Superior glenoid labrum tears were initially described by Andrews et al. in 1985 in a series of overhead athletes. This injury was further defined by Snyder et al. 5 years later with the terminology as it is known today, superior labrum anterior to posterior (SLAP) tear. The initial classification system was defined at that time, and has since been expanded. The diagnosis and treatment of SLAP tears has increased in recent years. Newer studies have called into question the best management of these lesions, and today controversy exists. SLAP repair, biceps tenodesis, and biceps tenotomy have been proposed as treatment options, and with each comes a unique set of issues and potential complications. Lesions of the long head of the biceps tendon, in isolation from the superior labrum pathology, can also present significant pathology, including tendinopathy, partial tears, or instability in the bicipital groove. These can also be managed surgically with biceps tenotomy or tenodesis.
Many challenges exist in the diagnosis, decision making, and management related to postoperative complications. Patient selection is of great importance in deciding on the treatment options of SLAP repair, biceps tenotomy, or biceps tenodesis. Initial nonoperative management remains the standard for most cases. Intraoperative fixation techniques and concomitant injuries provide another set of issues to consider. Monitoring for postoperative complications, including pain, stiffness, failure of SLAP repair healing, biceps cramping or fatigue, infection, bicipital groove pain, and humerus fracture, is essential. Surgeons must be prepared for and capable of managing these complications.
The purpose of this chapter is to review preoperative, intraoperative, and postoperative issues in the surgical management of superior labrum and proximal biceps pathology. The potential complications will be thoroughly discussed, as well as the appropriate management of those complications. The current literature will be presented to provide an evidenced-based treatment approach.
The challenges of SLAP tears begin with the diagnosis. The clinical presentation can be variable and nonspecific. Patients may present with an insidious onset of pain, possibly from repetitive overhead sports, or an acute injury, such as a fall on an outstretched arm or a traction injury. Physical examination maneuvers for SLAP tears lack the sensitivity and specificity of good diagnostic tests. Even magnetic resonance imaging (MRI) is commonly not definitive, although the use of contrast may improve the diagnostic yield. Paralabral cyst on MRI can make the diagnosis more clear. When the cyst extends to the spinoglenoid notch and compresses the suprascapular nerve, infraspinatus dysfunction occurs that can be apparent on clinical examination. The presence of a compressive spinoglenoid notch cyst remains the best indication for SLAP repair.

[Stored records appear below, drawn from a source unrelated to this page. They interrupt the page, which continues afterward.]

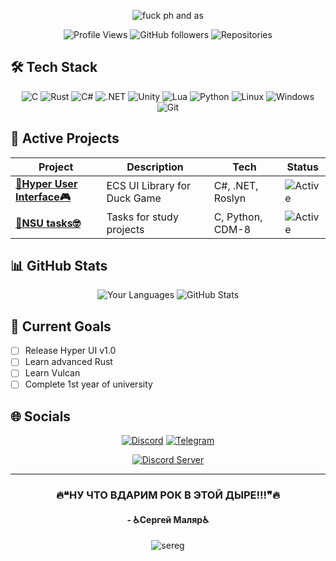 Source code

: <div align="center">


![fuck ph and as](https://private-user-images.githubusercontent.com/154656953/502986500-17a66e8f-9a36-419a-9068-5a5c23c631d2.png?jwt=eyJ0eXAiOiJKV1QiLCJhbGciOiJIUzI1NiJ9.eyJpc3MiOiJnaXRodWIuY29tIiwiYXVkIjoicmF3LmdpdGh1YnVzZXJjb250ZW50LmNvbSIsImtleSI6ImtleTUiLCJleHAiOjE3NjA4ODc2OTMsIm5iZiI6MTc2MDg4NzM5MywicGF0aCI6Ii8xNTQ2NTY5NTMvNTAyOTg2NTAwLTE3YTY2ZThmLTlhMzYtNDE5YS05MDY4LTVhNWMyM2M2MzFkMi5wbmc_WC1BbXotQWxnb3JpdGhtPUFXUzQtSE1BQy1TSEEyNTYmWC1BbXotQ3JlZGVudGlhbD1BS0lBVkNPRFlMU0E1M1BRSzRaQSUyRjIwMjUxMDE5JTJGdXMtZWFzdC0xJTJGczMlMkZhd3M0X3JlcXVlc3QmWC1BbXotRGF0ZT0yMDI1MTAxOVQxNTIzMTNaJlgtQW16LUV4cGlyZXM9MzAwJlgtQW16LVNpZ25hdHVyZT1kMzRkMjFlYjZmNmY3MGJlZDRhYjE4YmNhYTczN2IwNGZmMzZjNjYxMjYzYzQ0ZDRhZjI5YTgzZjRiOTdjZDliJlgtQW16LVNpZ25lZEhlYWRlcnM9aG9zdCJ9.JxOr0gmxqec4SysjoW_9uiH81PD5KjTAuMpkbZU0u5w)

![Profile Views](https://komarev.com/ghpvc/?username=aukvary&color=blue&style=flat-square)
![GitHub followers](https://img.shields.io/github/followers/aukvary?color=blue&style=flat-square)
![Repositories](https://img.shields.io/badge/Repositories-10+-blue?style=flat-square)

</div>

## 🛠️ Tech Stack

<div align="center">
  
![C](https://img.shields.io/badge/C-A8B9CC?style=for-the-badge&logo=c&logoColor=white)
![Rust](https://img.shields.io/badge/Rust-000000?style=for-the-badge&logo=rust&logoColor=white)
![C#](https://img.shields.io/badge/C%23-239120?style=for-the-badge&logo=c-sharp&logoColor=white)
![.NET](https://img.shields.io/badge/.NET-512BD4?style=for-the-badge&logo=dotnet&logoColor=white)
![Unity](https://img.shields.io/badge/Unity-000000?style=for-the-badge&logo=unity&logoColor=white)
![Lua](https://img.shields.io/badge/Lua-2C2D72?style=for-the-badge&logo=lua&logoColor=white)
![Python](https://img.shields.io/badge/Python-3776AB?style=for-the-badge&logo=python&logoColor=white)
![Linux](https://img.shields.io/badge/Linux-FCC624?style=for-the-badge&logo=linux&logoColor=black)
![Windows](https://img.shields.io/badge/Windows-0078D6?style=for-the-badge&logo=windows&logoColor=white)
![Git](https://img.shields.io/badge/Git-F05032?style=for-the-badge&logo=git&logoColor=white)

</div>

## 🚀 Active Projects

<div align="center">

| Project | Description | Tech | Status |
|---------|-------------|------|--------|
| **[🦆Hyper User Interface🎮](https://github.com/Aukvary/HyperUserInterface)** | ECS UI Library for Duck Game | C#, .NET, Roslyn | ![Active](https://img.shields.io/badge/🟢_Active_Development-orange) |
| **[📖NSU tasks🤓](https://github.com/Aukvary/NSU)** | Tasks for study projects | C, Python, CDM-8 | ![Active](https://img.shields.io/badge/🟢_In_Development-yellow) |

</div>

## 📊 GitHub Stats

<div align="center">

![Your Languages](https://github-readme-stats.vercel.app/api/top-langs/?username=aukvary&layout=compact&theme=dark&hide_border=true&bg_color=00000000&title_color=ffffff&text_color=ffffff&hide=html,css,javascript)
![GitHub Stats](https://github-readme-stats.vercel.app/api?username=aukvary&show_icons=true&theme=dark&hide_border=true&bg_color=00000000&title_color=ffffff&text_color=ffffff&icon_color=5865F2&hide_rank=true)

</div>

## 🎯 Current Goals

- [ ] Release Hyper UI v1.0
- [ ] Learn advanced Rust  
- [ ] Learn Vulcan
- [ ] Complete 1st year of university

## 🌐 Socials

<div align="center">

[![Discord](https://img.shields.io/badge/Discord-aukvary-5865F2?style=for-the-badge&logo=discord&logoColor=white)](https://discord.com/users/675888930725298219)
[![Telegram](https://img.shields.io/badge/Telegram-@aukvary-26A5E4?style=for-the-badge&logo=telegram&logoColor=white)](https://t.me/aukvary)

[![Discord Server](https://img.shields.io/badge/Duck_Channel_[5]-Join_Server-5865F2?style=for-the-badge&logo=discord&logoColor=white)](https://discord.gg/hsAMzvYrFX)

</div>


***

<div align="center">
  
### 🔥❝НУ ЧТО ВДАРИМ РОК В ЭТОЙ ДЫРЕ!!!❞🔥 
#### **- ♿Сергей Маляр♿**
![sereg](https://private-user-images.githubusercontent.com/154656953/502984175-ef29955e-52f1-4d89-be08-7a13c5b57f80.gif?jwt=eyJ0eXAiOiJKV1QiLCJhbGciOiJIUzI1NiJ9.eyJpc3MiOiJnaXRodWIuY29tIiwiYXVkIjoicmF3LmdpdGh1YnVzZXJjb250ZW50LmNvbSIsImtleSI6ImtleTUiLCJleHAiOjE3NjA4ODcwMDcsIm5iZiI6MTc2MDg4NjcwNywicGF0aCI6Ii8xNTQ2NTY5NTMvNTAyOTg0MTc1LWVmMjk5NTVlLTUyZjEtNGQ4OS1iZTA4LTdhMTNjNWI1N2Y4MC5naWY_WC1BbXotQWxnb3JpdGhtPUFXUzQtSE1BQy1TSEEyNTYmWC1BbXotQ3JlZGVudGlhbD1BS0lBVkNPRFlMU0E1M1BRSzRaQSUyRjIwMjUxMDE5JTJGdXMtZWFzdC0xJTJGczMlMkZhd3M0X3JlcXVlc3QmWC1BbXotRGF0ZT0yMDI1MTAxOVQxNTExNDdaJlgtQW16LUV4cGlyZXM9MzAwJlgtQW16LVNpZ25hdHVyZT1lNWYxM2E1NDk3ZDBhOWI3NzQyMTFkODU3ZjI5MzA3OWJlNzdmYjZiMjBlZDQwYjZiZmVjYTZhODliNjU5NGIyJlgtQW16LVNpZ25lZEhlYWRlcnM9aG9zdCJ9.FLxSBsQUhT79l1boGmOQ1fEQc9RifpEGMZ-iR0nDy4A)

</div>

Proximal biceps pathology can similarly be challenging on history and physical examination. The history can be nonspecific because of overlapping shoulder pathology. Although tenderness in the bicipital groove and O’Brien sign are sensitive for long head of the bicep pathology, they are not specific. MRI can provide further information, but is still far from perfect for diagnosis of partial-thickness tears and tendinopathy. Given these challenges, the diagnosis of SLAP tears and proximal bicep pathology is problematic. The reported rates of SLAP tears in the literature are low, but the incidence of surgical management has been noted to be increasing. Additionally, there is a trend toward biceps tenodesis as an alternative to SLAP repair. This presents another problem, as incorrect diagnosis can lead to inappropriate surgeries and subsequent complications.
The selection of patients for surgical intervention is important, and especially so for SLAP repair versus biceps tenodesis or tenotomy. Given the variability in patient satisfaction and return to sport with SLAP repair, Boileau et al. proposed bicep tenodesis as an alternative for most patients, and showed improved satisfaction and return to sport in a small series of 25 patients. It has been also been shown that patients over the age of 36 years have a greater likelihood of failure of type 2 SLAP repair. Furthermore, a systematic review showed that SLAP repair in patients over the age of 40 years resulted in decreased satisfaction, increased postoperative stiffness, and increased reoperation rates as compared with younger patients. In a randomized trial, patients over the age of 50 years with type 2 SLAP tear and concomitant rotator cuff tear had better clinical outcomes with biceps tenotomy versus SLAP repair. Therefore, preoperatively, patients should be thoroughly assessed for concomitant pathology, and consideration should be given to biceps tenotomy or tenodesis for patients older than 36 to 40 years.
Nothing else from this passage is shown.